* **Task brief**
The full listing below should be repeated exactly.

* **Provided information**
*****
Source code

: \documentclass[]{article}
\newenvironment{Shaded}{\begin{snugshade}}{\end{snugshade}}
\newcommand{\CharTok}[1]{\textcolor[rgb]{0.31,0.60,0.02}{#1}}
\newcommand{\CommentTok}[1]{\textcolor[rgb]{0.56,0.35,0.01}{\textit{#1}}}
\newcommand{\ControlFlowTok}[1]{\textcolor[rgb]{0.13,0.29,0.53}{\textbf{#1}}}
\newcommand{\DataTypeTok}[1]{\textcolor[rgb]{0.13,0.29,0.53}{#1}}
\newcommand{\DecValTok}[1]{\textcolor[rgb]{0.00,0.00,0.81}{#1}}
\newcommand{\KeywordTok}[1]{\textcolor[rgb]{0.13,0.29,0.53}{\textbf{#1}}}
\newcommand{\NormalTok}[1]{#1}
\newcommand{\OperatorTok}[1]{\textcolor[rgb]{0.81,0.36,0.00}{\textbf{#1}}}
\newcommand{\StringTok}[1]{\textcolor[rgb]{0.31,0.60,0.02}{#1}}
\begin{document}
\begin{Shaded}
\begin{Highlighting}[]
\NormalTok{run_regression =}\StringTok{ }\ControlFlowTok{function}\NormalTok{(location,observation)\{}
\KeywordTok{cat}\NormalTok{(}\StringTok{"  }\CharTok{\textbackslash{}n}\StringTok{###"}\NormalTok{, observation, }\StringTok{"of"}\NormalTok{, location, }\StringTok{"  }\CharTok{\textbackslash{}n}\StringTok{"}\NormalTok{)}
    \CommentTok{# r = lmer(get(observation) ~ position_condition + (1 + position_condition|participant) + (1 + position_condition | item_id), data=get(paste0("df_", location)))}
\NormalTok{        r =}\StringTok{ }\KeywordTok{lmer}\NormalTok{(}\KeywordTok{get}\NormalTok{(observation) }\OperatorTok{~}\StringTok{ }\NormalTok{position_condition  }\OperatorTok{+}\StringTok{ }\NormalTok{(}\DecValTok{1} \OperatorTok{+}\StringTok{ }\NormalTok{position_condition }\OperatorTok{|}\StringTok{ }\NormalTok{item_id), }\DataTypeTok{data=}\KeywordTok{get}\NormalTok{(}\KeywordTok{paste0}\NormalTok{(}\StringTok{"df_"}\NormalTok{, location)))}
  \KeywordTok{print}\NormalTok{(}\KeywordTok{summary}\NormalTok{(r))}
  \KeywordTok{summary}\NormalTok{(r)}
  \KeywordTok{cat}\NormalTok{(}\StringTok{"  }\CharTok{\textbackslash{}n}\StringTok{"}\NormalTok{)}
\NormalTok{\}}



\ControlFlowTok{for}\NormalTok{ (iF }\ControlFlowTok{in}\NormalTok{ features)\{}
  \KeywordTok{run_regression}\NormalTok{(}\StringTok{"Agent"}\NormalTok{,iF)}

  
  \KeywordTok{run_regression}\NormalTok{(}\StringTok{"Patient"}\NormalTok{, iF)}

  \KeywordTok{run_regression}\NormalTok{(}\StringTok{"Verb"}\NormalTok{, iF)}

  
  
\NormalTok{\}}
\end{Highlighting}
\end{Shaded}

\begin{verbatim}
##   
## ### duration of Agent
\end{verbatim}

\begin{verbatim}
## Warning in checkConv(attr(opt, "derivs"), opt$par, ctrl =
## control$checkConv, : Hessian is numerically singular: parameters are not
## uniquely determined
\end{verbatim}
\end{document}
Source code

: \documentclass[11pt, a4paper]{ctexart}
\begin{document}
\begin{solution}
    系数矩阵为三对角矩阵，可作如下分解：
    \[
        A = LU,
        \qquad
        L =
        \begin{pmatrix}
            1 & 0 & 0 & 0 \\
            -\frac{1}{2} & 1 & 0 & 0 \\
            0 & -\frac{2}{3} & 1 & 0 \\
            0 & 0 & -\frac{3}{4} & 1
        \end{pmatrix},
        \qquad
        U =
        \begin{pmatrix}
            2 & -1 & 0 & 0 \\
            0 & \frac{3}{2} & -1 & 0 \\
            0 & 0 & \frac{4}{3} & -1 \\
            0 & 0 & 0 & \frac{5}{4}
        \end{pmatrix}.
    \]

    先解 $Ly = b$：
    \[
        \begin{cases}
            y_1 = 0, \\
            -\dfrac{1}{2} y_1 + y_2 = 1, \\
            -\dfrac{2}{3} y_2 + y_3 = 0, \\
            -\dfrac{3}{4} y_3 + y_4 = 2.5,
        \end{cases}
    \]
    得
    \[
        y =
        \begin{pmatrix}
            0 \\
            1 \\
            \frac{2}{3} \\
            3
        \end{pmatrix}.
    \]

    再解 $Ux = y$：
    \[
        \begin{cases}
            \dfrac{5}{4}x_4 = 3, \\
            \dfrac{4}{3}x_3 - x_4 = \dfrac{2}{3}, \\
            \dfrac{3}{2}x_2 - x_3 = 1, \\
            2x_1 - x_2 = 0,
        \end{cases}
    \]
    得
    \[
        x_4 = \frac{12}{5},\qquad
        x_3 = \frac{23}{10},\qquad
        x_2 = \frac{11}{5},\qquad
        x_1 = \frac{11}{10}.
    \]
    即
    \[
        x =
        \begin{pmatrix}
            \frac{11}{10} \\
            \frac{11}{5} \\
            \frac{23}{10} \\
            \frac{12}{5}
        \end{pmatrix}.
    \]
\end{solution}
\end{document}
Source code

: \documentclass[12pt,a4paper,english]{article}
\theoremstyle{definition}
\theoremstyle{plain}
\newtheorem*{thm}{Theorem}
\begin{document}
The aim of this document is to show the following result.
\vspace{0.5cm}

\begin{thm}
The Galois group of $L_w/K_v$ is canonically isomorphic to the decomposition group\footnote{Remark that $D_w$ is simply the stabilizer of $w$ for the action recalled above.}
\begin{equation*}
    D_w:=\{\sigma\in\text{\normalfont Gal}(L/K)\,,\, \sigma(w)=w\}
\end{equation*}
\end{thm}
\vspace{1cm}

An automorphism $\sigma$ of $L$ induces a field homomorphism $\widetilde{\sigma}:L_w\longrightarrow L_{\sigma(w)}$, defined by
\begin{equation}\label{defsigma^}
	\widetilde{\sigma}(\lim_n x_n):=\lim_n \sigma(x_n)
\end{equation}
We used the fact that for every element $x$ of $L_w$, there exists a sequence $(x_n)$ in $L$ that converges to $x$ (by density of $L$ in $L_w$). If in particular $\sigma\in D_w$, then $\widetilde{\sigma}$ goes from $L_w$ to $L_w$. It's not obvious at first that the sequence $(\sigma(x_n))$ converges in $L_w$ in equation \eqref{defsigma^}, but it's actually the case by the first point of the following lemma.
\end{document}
*****
* **Exercise answer**
Source code

: \documentclass[]{article}
\newenvironment{Shaded}{\begin{snugshade}}{\end{snugshade}}
\newcommand{\CharTok}[1]{\textcolor[rgb]{0.31,0.60,0.02}{#1}}
\newcommand{\CommentTok}[1]{\textcolor[rgb]{0.56,0.35,0.01}{\textit{#1}}}
\newcommand{\ControlFlowTok}[1]{\textcolor[rgb]{0.13,0.29,0.53}{\textbf{#1}}}
\newcommand{\DataTypeTok}[1]{\textcolor[rgb]{0.13,0.29,0.53}{#1}}
\newcommand{\DecValTok}[1]{\textcolor[rgb]{0.00,0.00,0.81}{#1}}
\newcommand{\KeywordTok}[1]{\textcolor[rgb]{0.13,0.29,0.53}{\textbf{#1}}}
\newcommand{\NormalTok}[1]{#1}
\newcommand{\OperatorTok}[1]{\textcolor[rgb]{0.81,0.36,0.00}{\textbf{#1}}}
\newcommand{\StringTok}[1]{\textcolor[rgb]{0.31,0.60,0.02}{#1}}
\begin{document}
\begin{Shaded}
\begin{Highlighting}[]
\NormalTok{run_regression =}\StringTok{ }\ControlFlowTok{function}\NormalTok{(location,observation)\{}
\KeywordTok{cat}\NormalTok{(}\StringTok{"  }\CharTok{\textbackslash{}n}\StringTok{###"}\NormalTok{, observation, }\StringTok{"of"}\NormalTok{, location, }\StringTok{"  }\CharTok{\textbackslash{}n}\StringTok{"}\NormalTok{)}
    \CommentTok{# r = lmer(get(observation) ~ position_condition + (1 + position_condition|participant) + (1 + position_condition | item_id), data=get(paste0("df_", location)))}
\NormalTok{        r =}\StringTok{ }\KeywordTok{lmer}\NormalTok{(}\KeywordTok{get}\NormalTok{(observation) }\OperatorTok{~}\StringTok{ }\NormalTok{position_condition  }\OperatorTok{+}\StringTok{ }\NormalTok{(}\DecValTok{1} \OperatorTok{+}\StringTok{ }\NormalTok{position_condition }\OperatorTok{|}\StringTok{ }\NormalTok{item_id), }\DataTypeTok{data=}\KeywordTok{get}\NormalTok{(}\KeywordTok{paste0}\NormalTok{(}\StringTok{"df_"}\NormalTok{, location)))}
  \KeywordTok{print}\NormalTok{(}\KeywordTok{summary}\NormalTok{(r))}
  \KeywordTok{summary}\NormalTok{(r)}
  \KeywordTok{cat}\NormalTok{(}\StringTok{"  }\CharTok{\textbackslash{}n}\StringTok{"}\NormalTok{)}
\NormalTok{\}}



\ControlFlowTok{for}\NormalTok{ (iF }\ControlFlowTok{in}\NormalTok{ features)\{}
  \KeywordTok{run_regression}\NormalTok{(}\StringTok{"Agent"}\NormalTok{,iF)}

  
  \KeywordTok{run_regression}\NormalTok{(}\StringTok{"Patient"}\NormalTok{, iF)}

  \KeywordTok{run_regression}\NormalTok{(}\StringTok{"Verb"}\NormalTok{, iF)}

  
  
\NormalTok{\}}
\end{Highlighting}
\end{Shaded}

\begin{verbatim}
##   
## ### duration of Agent
\end{verbatim}

\begin{verbatim}
## Warning in checkConv(attr(opt, "derivs"), opt$par, ctrl =
## control$checkConv, : Hessian is numerically singular: parameters are not
## uniquely determined
\end{verbatim}
\end{document}
Source code

: \documentclass[11pt, a4paper]{ctexart}
\begin{document}
\begin{solution}
    系数矩阵为三对角矩阵，可作如下分解：
    \[
        A = LU,
        \qquad
        L =
        \begin{pmatrix}
            1 & 0 & 0 & 0 \\
            -\frac{1}{2} & 1 & 0 & 0 \\
            0 & -\frac{2}{3} & 1 & 0 \\
            0 & 0 & -\frac{3}{4} & 1
        \end{pmatrix},
        \qquad
        U =
        \begin{pmatrix}
            2 & -1 & 0 & 0 \\
            0 & \frac{3}{2} & -1 & 0 \\
            0 & 0 & \frac{4}{3} & -1 \\
            0 & 0 & 0 & \frac{5}{4}
        \end{pmatrix}.
    \]

    先解 $Ly = b$：
    \[
        \begin{cases}
            y_1 = 0, \\
            -\dfrac{1}{2} y_1 + y_2 = 1, \\
            -\dfrac{2}{3} y_2 + y_3 = 0, \\
            -\dfrac{3}{4} y_3 + y_4 = 2.5,
        \end{cases}
    \]
    得
    \[
        y =
        \begin{pmatrix}
            0 \\
            1 \\
            \frac{2}{3} \\
            3
        \end{pmatrix}.
    \]

    再解 $Ux = y$：
    \[
        \begin{cases}
            \dfrac{5}{4}x_4 = 3, \\
            \dfrac{4}{3}x_3 - x_4 = \dfrac{2}{3}, \\
            \dfrac{3}{2}x_2 - x_3 = 1, \\
            2x_1 - x_2 = 0,
        \end{cases}
    \]
    得
    \[
        x_4 = \frac{12}{5},\qquad
        x_3 = \frac{23}{10},\qquad
        x_2 = \frac{11}{5},\qquad
        x_1 = \frac{11}{10}.
    \]
    即
    \[
        x =
        \begin{pmatrix}
            \frac{11}{10} \\
            \frac{11}{5} \\
            \frac{23}{10} \\
            \frac{12}{5}
        \end{pmatrix}.
    \]
\end{solution}
\end{document}
Source code

: \documentclass[12pt,a4paper,english]{article}
\theoremstyle{definition}
\theoremstyle{plain}
\newtheorem*{thm}{Theorem}
\begin{document}
The aim of this document is to show the following result.
\vspace{0.5cm}

\begin{thm}
The Galois group of $L_w/K_v$ is canonically isomorphic to the decomposition group\footnote{Remark that $D_w$ is simply the stabilizer of $w$ for the action recalled above.}
\begin{equation*}
    D_w:=\{\sigma\in\text{\normalfont Gal}(L/K)\,,\, \sigma(w)=w\}
\end{equation*}
\end{thm}
\vspace{1cm}

An automorphism $\sigma$ of $L$ induces a field homomorphism $\widetilde{\sigma}:L_w\longrightarrow L_{\sigma(w)}$, defined by
\begin{equation}\label{defsigma^}
	\widetilde{\sigma}(\lim_n x_n):=\lim_n \sigma(x_n)
\end{equation}
We used the fact that for every element $x$ of $L_w$, there exists a sequence $(x_n)$ in $L$ that converges to $x$ (by density of $L$ in $L_w$). If in particular $\sigma\in D_w$, then $\widetilde{\sigma}$ goes from $L_w$ to $L_w$. It's not obvious at first that the sequence $(\sigma(x_n))$ converges in $L_w$ in equation \eqref{defsigma^}, but it's actually the case by the first point of the following lemma.
\end{document}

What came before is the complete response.